◆ Work request ◆
Give back each line of the listing below that contains the string "Connor".

>>>

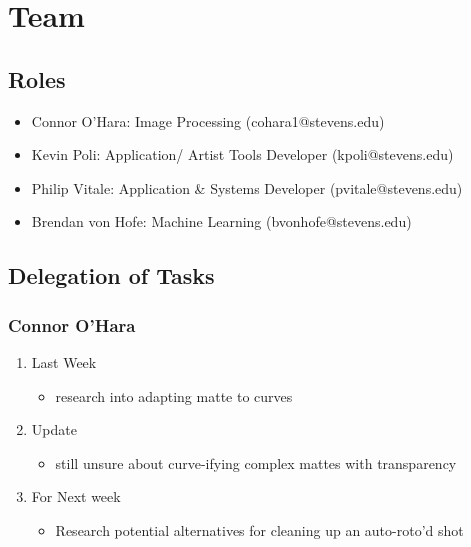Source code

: \documentclass[15pt]{article}
\begin{document}
\section{Team}
\label{sec:org9a20625}
\subsection{Roles}
\label{sec:org69d7b8f}
\begin{itemize}
\item Connor O’Hara: Image Processing (cohara1@stevens.edu)
\item Kevin Poli: Application/ Artist Tools Developer (kpoli@stevens.edu)
\item Philip Vitale: Application \& Systems Developer (pvitale@stevens.edu)
\item Brendan von Hofe: Machine Learning (bvonhofe@stevens.edu)
\end{itemize}



\subsection{Delegation of Tasks}
\label{sec:org65bd09b}

\subsubsection{Connor O’Hara}
\label{sec:org6158cc1}
\begin{enumerate}
\item Last Week
\label{sec:org54492d6}
\begin{itemize}
\item research into adapting matte to curves
\end{itemize}
\item Update
\label{sec:org5906e47}
\begin{itemize}
\item still unsure about curve-ifying complex mattes with transparency
\end{itemize}
\item For Next week
\label{sec:org0adf186}
\begin{itemize}
\item Research potential alternatives for cleaning up an auto-roto'd shot
\end{itemize}
\end{enumerate}
\end{document}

<<<

◆ Written solution ◆
\item Connor O’Hara: Image Processing (cohara1@stevens.edu)
\subsubsection{Connor O’Hara}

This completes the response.